Но Аяр не хотел прерывать разговор.
— Куда? Кто это знает! Это не наше дело, куда идем. Куда ведут! Заскучал, что ли, почтеннейший?
— Пора и заскучать.
— А есть по ком?
— Нет, не по ком. Но и так — тоже тоска: везут, везут…
— А отпустят — куда денешься?
— Куда ни деться, но и так — тоска.
— Я это давно вижу, да что ж поделаешь?
— Делать-то ничего не поделаешь, а хорошего мало!
— Терпеть надо! Кто не терпит? Каждый свое несет.
— Свою ношу каждый несет. Только б чужую сверху не наваливали!
— А это кому как выпадет. Иной всю жизнь под чужим сокровищем гнется, а свою пушинку поднять сил нет.
— Бывает, и сила есть, да не дотянешься до своей пушинки: руки коротки.
— Говоришь, как пожилой.
За этим разговором их застал десятник, невзначай возвратившийся в юрту.

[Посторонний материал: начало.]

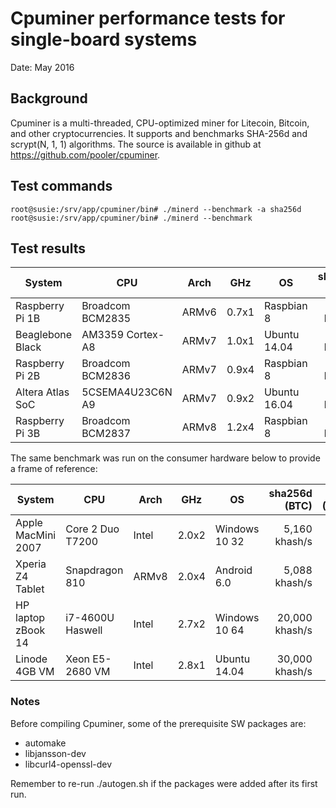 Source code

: # Cpuminer performance tests for single-board systems

Date: May 2016

## Background

Cpuminer is a multi-threaded, CPU-optimized miner for Litecoin, Bitcoin, and other cryptocurrencies. It supports and benchmarks SHA-256d and scrypt(N, 1, 1) algorithms. The source is available in github at https://github.com/pooler/cpuminer.

## Test commands

```
root@susie:/srv/app/cpuminer/bin# ./minerd --benchmark -a sha256d
root@susie:/srv/app/cpuminer/bin# ./minerd --benchmark
```

## Test results

System             | CPU              | Arch  | GHz   | OS            |  sha256d (BTC) | scrypt (Litecoin) |
-------------------|------------------|-------|-------|---------------|---------------:|------------------:|
Raspberry Pi 1B    | Broadcom BCM2835 | ARMv6 | 0.7x1 | Raspbian 8    |    171 khash/s |    .28 khash/s    |
Beaglebone Black   | AM3359 Cortex-A8 | ARMv7 | 1.0x1 | Ubuntu 14.04  |    561 khash/s |    .72 khash/s    |
Raspberry Pi 2B    | Broadcom BCM2836 | ARMv7 | 0.9x4 | Raspbian 8    |    727 khash/s |   1.12 khash/s    |
Altera Atlas SoC   | 5CSEMA4U23C6N A9 | ARMv7 | 0.9x2 | Ubuntu 16.04  |  1,016 khash/s |   1.71 khash/s    |
Raspberry Pi 3B    | Broadcom BCM2837 | ARMv8 | 1.2x4 | Raspbian 8    |  1,407 khash/s |   2.54 khash/s    |

The same benchmark was run on the consumer hardware below to provide a frame of reference:

System             | CPU              | Arch  | GHz   | OS            |  sha256d (BTC) | scrypt (Litecoin) |
-------------------|------------------|-------|-------|---------------|---------------:|------------------:|
Apple MacMini 2007 | Core 2 Duo T7200 | Intel | 2.0x2 | Windows 10 32 |  5,160 khash/s |   6.15 khash/s    |
Xperia Z4 Tablet   | Snapdragon 810   | ARMv8 | 2.0x4 | Android 6.0   |  5,088 khash/s |   9.70 khash/s    |
HP laptop zBook 14 | i7-4600U Haswell | Intel | 2.7x2 | Windows 10 64 | 20,000 khash/s |  36.00 khash/s    |
Linode 4GB VM      | Xeon E5-2680 VM  | Intel | 2.8x1 | Ubuntu 14.04  | 30,000 khash/s |  48.20 khash/s    |

### Notes

Before compiling Cpuminer, some of the prerequisite SW packages are:
 - automake
 - libjansson-dev
 - libcurl4-openssl-dev

Remember to re-run ./autogen.sh if the packages were added after its first run.
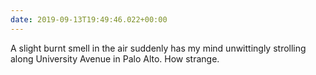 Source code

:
 ```yaml
---
date: 2019-09-13T19:49:46.022+00:00
---
```


A slight burnt smell in the air suddenly has my mind unwittingly strolling along University Avenue in Palo Alto. How strange.
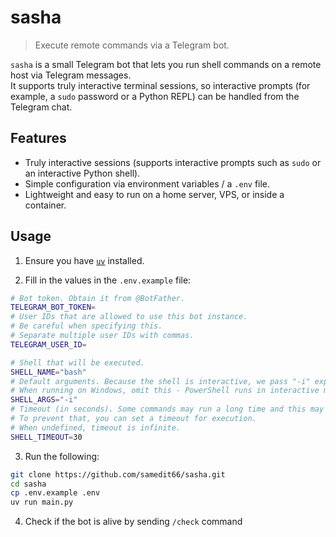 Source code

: # sasha

> Execute remote commands via a Telegram bot.

`sasha` is a small Telegram bot that lets you run shell commands on a remote host via Telegram messages.  
It supports truly interactive terminal sessions, so interactive prompts (for example, a `sudo` password or a Python REPL) can be handled from the Telegram chat.

## Features

- Truly interactive sessions (supports interactive prompts such as `sudo` or an interactive Python shell).
- Simple configuration via environment variables / a `.env` file.
- Lightweight and easy to run on a home server, VPS, or inside a container.

## Usage

1. Ensure you have [`uv`](https://github.com/astral-sh/uv) installed.

2. Fill in the values in the `.env.example` file:
```bash
# Bot token. Obtain it from @BotFather.
TELEGRAM_BOT_TOKEN=
# User IDs that are allowed to use this bot instance.
# Be careful when specifying this.
# Separate multiple user IDs with commas.
TELEGRAM_USER_ID=

# Shell that will be executed.
SHELL_NAME="bash"
# Default arguments. Because the shell is interactive, we pass "-i" explicitly.
# When running on Windows, omit this - PowerShell runs in interactive mode by default.
SHELL_ARGS="-i"
# Timeout (in seconds). Some commands may run a long time and this may be an error.
# To prevent that, you can set a timeout for execution.
# When undefined, timeout is infinite.
SHELL_TIMEOUT=30
```

3. Run the following:

```bash
git clone https://github.com/samedit66/sasha.git
cd sasha
cp .env.example .env
uv run main.py
```

4. Check if the bot is alive by sending `/check` command
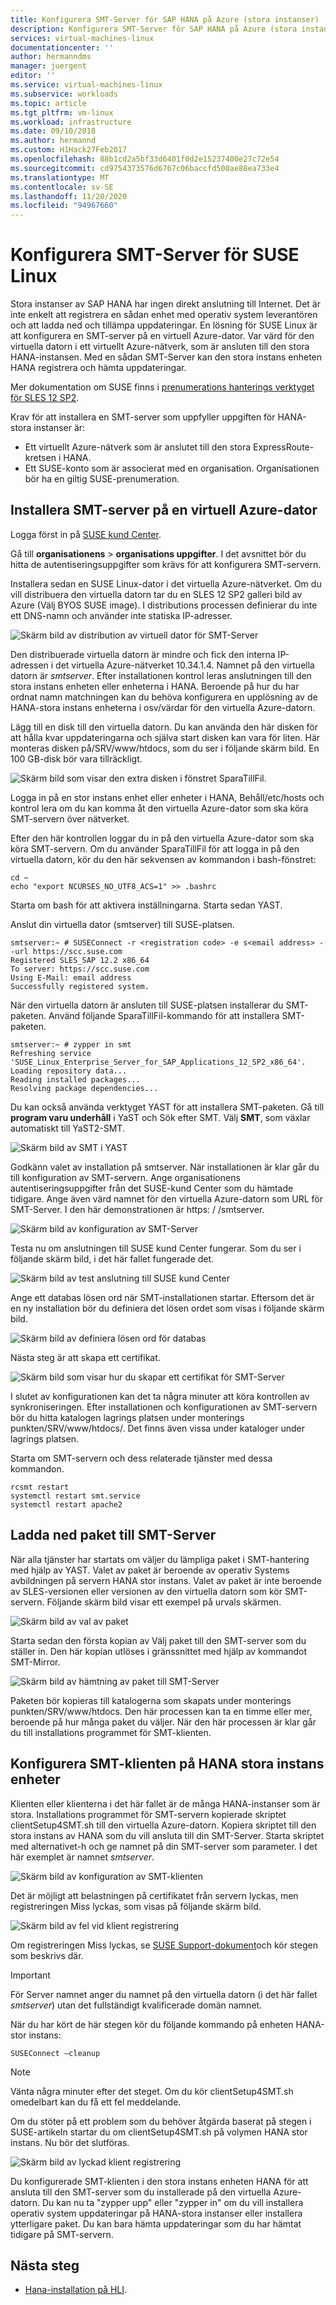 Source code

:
 ```yaml
---
title: Konfigurera SMT-Server för SAP HANA på Azure (stora instanser) | Microsoft Docs
description: Konfigurera SMT-Server för SAP HANA på Azure (stora instanser).
services: virtual-machines-linux
documentationcenter: ''
author: hermanndms
manager: juergent
editor: ''
ms.service: virtual-machines-linux
ms.subservice: workloads
ms.topic: article
ms.tgt_pltfrm: vm-linux
ms.workload: infrastructure
ms.date: 09/10/2018
ms.author: hermannd
ms.custom: H1Hack27Feb2017
ms.openlocfilehash: 88b1cd2a5bf33d6401f0d2e15237400e27c72e54
ms.sourcegitcommit: cd9754373576d6767c06baccfd500ae88ea733e4
ms.translationtype: MT
ms.contentlocale: sv-SE
ms.lasthandoff: 11/20/2020
ms.locfileid: "94967660"
---
```

# <a name="set-up-smt-server-for-suse-linux"></a>Konfigurera SMT-Server för SUSE Linux
Stora instanser av SAP HANA har ingen direkt anslutning till Internet. Det är inte enkelt att registrera en sådan enhet med operativ system leverantören och att ladda ned och tillämpa uppdateringar. En lösning för SUSE Linux är att konfigurera en SMT-server på en virtuell Azure-dator. Var värd för den virtuella datorn i ett virtuellt Azure-nätverk, som är ansluten till den stora HANA-instansen. Med en sådan SMT-Server kan den stora instans enheten HANA registrera och hämta uppdateringar. 

Mer dokumentation om SUSE finns i [prenumerations hanterings verktyget för SLES 12 SP2](https://www.suse.com/documentation/sles-12/pdfdoc/book_smt/book_smt.pdf). 

Krav för att installera en SMT-server som uppfyller uppgiften för HANA-stora instanser är:

- Ett virtuellt Azure-nätverk som är anslutet till den stora ExpressRoute-kretsen i HANA.
- Ett SUSE-konto som är associerat med en organisation. Organisationen bör ha en giltig SUSE-prenumeration.

## <a name="install-smt-server-on-an-azure-virtual-machine"></a>Installera SMT-server på en virtuell Azure-dator

Logga först in på [SUSE kund Center](https://scc.suse.com/).

Gå till **organisationens**  >  **organisations uppgifter**. I det avsnittet bör du hitta de autentiseringsuppgifter som krävs för att konfigurera SMT-servern.

Installera sedan en SUSE Linux-dator i det virtuella Azure-nätverket. Om du vill distribuera den virtuella datorn tar du en SLES 12 SP2 galleri bild av Azure (Välj BYOS SUSE image). I distributions processen definierar du inte ett DNS-namn och använder inte statiska IP-adresser.

![Skärm bild av distribution av virtuell dator för SMT-Server](./media/hana-installation/image3_vm_deployment.png)

Den distribuerade virtuella datorn är mindre och fick den interna IP-adressen i det virtuella Azure-nätverket 10.34.1.4. Namnet på den virtuella datorn är *smtserver*. Efter installationen kontrol leras anslutningen till den stora instans enheten eller enheterna i HANA. Beroende på hur du har ordnat namn matchningen kan du behöva konfigurera en upplösning av de HANA-stora instans enheterna i osv/värdar för den virtuella Azure-datorn. 

Lägg till en disk till den virtuella datorn. Du kan använda den här disken för att hålla kvar uppdateringarna och själva start disken kan vara för liten. Här monteras disken på/SRV/www/htdocs, som du ser i följande skärm bild. En 100 GB-disk bör vara tillräckligt.

![Skärm bild som visar den extra disken i fönstret SparaTillFil.](./media/hana-installation/image4_additional_disk_on_smtserver.PNG)

Logga in på en stor instans enhet eller enheter i HANA, Behåll/etc/hosts och kontrol lera om du kan komma åt den virtuella Azure-dator som ska köra SMT-servern över nätverket.

Efter den här kontrollen loggar du in på den virtuella Azure-dator som ska köra SMT-servern. Om du använder SparaTillFil för att logga in på den virtuella datorn, kör du den här sekvensen av kommandon i bash-fönstret:

```
cd ~
echo "export NCURSES_NO_UTF8_ACS=1" >> .bashrc
```

Starta om bash för att aktivera inställningarna. Starta sedan YAST.

Anslut din virtuella dator (smtserver) till SUSE-platsen.

```
smtserver:~ # SUSEConnect -r <registration code> -e s<email address> --url https://scc.suse.com
Registered SLES_SAP 12.2 x86_64
To server: https://scc.suse.com
Using E-Mail: email address
Successfully registered system.
```

När den virtuella datorn är ansluten till SUSE-platsen installerar du SMT-paketen. Använd följande SparaTillFil-kommando för att installera SMT-paketen.

```
smtserver:~ # zypper in smt
Refreshing service 'SUSE_Linux_Enterprise_Server_for_SAP_Applications_12_SP2_x86_64'.
Loading repository data...
Reading installed packages...
Resolving package dependencies...
```


Du kan också använda verktyget YAST för att installera SMT-paketen. Gå till **program varu underhåll** i YaST och Sök efter SMT. Välj **SMT**, som växlar automatiskt till YaST2-SMT.

![Skärm bild av SMT i YAST](./media/hana-installation/image5_smt_in_yast.PNG)


Godkänn valet av installation på smtserver. När installationen är klar går du till konfiguration av SMT-servern. Ange organisationens autentiseringsuppgifter från det SUSE-kund Center som du hämtade tidigare. Ange även värd namnet för den virtuella Azure-datorn som URL för SMT-Server. I den här demonstrationen är https: \/ /smtserver.

![Skärm bild av konfiguration av SMT-Server](./media/hana-installation/image6_configuration_of_smtserver1.png)

Testa nu om anslutningen till SUSE kund Center fungerar. Som du ser i följande skärm bild, i det här fallet fungerade det.

![Skärm bild av test anslutning till SUSE kund Center](./media/hana-installation/image7_test_connect.png)

Ange ett databas lösen ord när SMT-installationen startar. Eftersom det är en ny installation bör du definiera det lösen ordet som visas i följande skärm bild.

![Skärm bild av definiera lösen ord för databas](./media/hana-installation/image8_define_db_passwd.PNG)

Nästa steg är att skapa ett certifikat.

![Skärm bild som visar hur du skapar ett certifikat för SMT-Server](./media/hana-installation/image9_certificate_creation.PNG)

I slutet av konfigurationen kan det ta några minuter att köra kontrollen av synkroniseringen. Efter installationen och konfigurationen av SMT-servern bör du hitta katalogen lagrings platsen under monterings punkten/SRV/www/htdocs/. Det finns även vissa under kataloger under lagrings platsen. 

Starta om SMT-servern och dess relaterade tjänster med dessa kommandon.

```
rcsmt restart
systemctl restart smt.service
systemctl restart apache2
```

## <a name="download-packages-onto-smt-server"></a>Ladda ned paket till SMT-Server

När alla tjänster har startats om väljer du lämpliga paket i SMT-hantering med hjälp av YAST. Valet av paket är beroende av operativ Systems avbildningen på servern HANA stor instans. Valet av paket är inte beroende av SLES-versionen eller versionen av den virtuella datorn som kör SMT-servern. Följande skärm bild visar ett exempel på urvals skärmen.

![Skärm bild av val av paket](./media/hana-installation/image10_select_packages.PNG)

Starta sedan den första kopian av Välj paket till den SMT-server som du ställer in. Den här kopian utlöses i gränssnittet med hjälp av kommandot SMT-Mirror.

![Skärm bild av hämtning av paket till SMT-Server](./media/hana-installation/image11_download_packages.PNG)

Paketen bör kopieras till katalogerna som skapats under monterings punkten/SRV/www/htdocs. Den här processen kan ta en timme eller mer, beroende på hur många paket du väljer. När den här processen är klar går du till installations programmet för SMT-klienten. 

## <a name="set-up-the-smt-client-on-hana-large-instance-units"></a>Konfigurera SMT-klienten på HANA stora instans enheter

Klienten eller klienterna i det här fallet är de många HANA-instanser som är stora. Installations programmet för SMT-servern kopierade skriptet clientSetup4SMT.sh till den virtuella Azure-datorn. Kopiera skriptet till den stora instans av HANA som du vill ansluta till din SMT-Server. Starta skriptet med alternativet-h och ge namnet på din SMT-server som parameter. I det här exemplet är namnet *smtserver*.

![Skärm bild av konfiguration av SMT-klienten](./media/hana-installation/image12_configure_client.PNG)

Det är möjligt att belastningen på certifikatet från servern lyckas, men registreringen Miss lyckas, som visas på följande skärm bild.

![Skärm bild av fel vid klient registrering](./media/hana-installation/image13_registration_failed.PNG)

Om registreringen Miss lyckas, se [SUSE Support-dokument](https://www.suse.com/de-de/support/kb/doc/?id=7006024)och kör stegen som beskrivs där.

> [!IMPORTANT] 
> För Server namnet anger du namnet på den virtuella datorn (i det här fallet *smtserver*) utan det fullständigt kvalificerade domän namnet. 

När du har kört de här stegen kör du följande kommando på enheten HANA-stor instans:

```
SUSEConnect –cleanup
```

> [!Note] 
> Vänta några minuter efter det steget. Om du kör clientSetup4SMT.sh omedelbart kan du få ett fel meddelande.

Om du stöter på ett problem som du behöver åtgärda baserat på stegen i SUSE-artikeln startar du om clientSetup4SMT.sh på volymen HANA stor instans. Nu bör det slutföras.

![Skärm bild av lyckad klient registrering](./media/hana-installation/image14_finish_client_config.PNG)

Du konfigurerade SMT-klienten i den stora instans enheten HANA för att ansluta till den SMT-server som du installerade på den virtuella Azure-datorn. Du kan nu ta "zypper upp" eller "zypper in" om du vill installera operativ system uppdateringar på HANA-stora instanser eller installera ytterligare paket. Du kan bara hämta uppdateringar som du har hämtat tidigare på SMT-servern.

## <a name="next-steps"></a>Nästa steg
- [Hana-installation på HLI](hana-example-installation.md).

Смолкли.
Войска проходили стороной от Мараги, когда Тимур приказал стать на большую стоянку.
Не в торговом людном Тебризе, до которого отсюда было рукой подать, а среди предгорий, по берегу мутной торопливой реки, ставили юрты, рыли пещерки под котлы, заколачивали колья коновязей.
На взгорье раскинулась ставка повелителя — его круглая, белая, перехваченная красными ковровыми кушаками юрта, окруженная расшитыми и щеголеватыми юртами цариц, полосатыми шатрами стражи, серыми кибитками слуг.
С высоты взгорья открывался весь стан, весь этот кочевой город, тесный, но строгий в его нерушимом порядке, осененный колыхающимся лесом разнообразных знаков, примет, флажков, поднятых на древках над юртами одни выше, другие ниже — по воинскому уставу. Ни лишнего шума, ни суеты каждый знал свое дело, свой долг, свое извечное установленное место.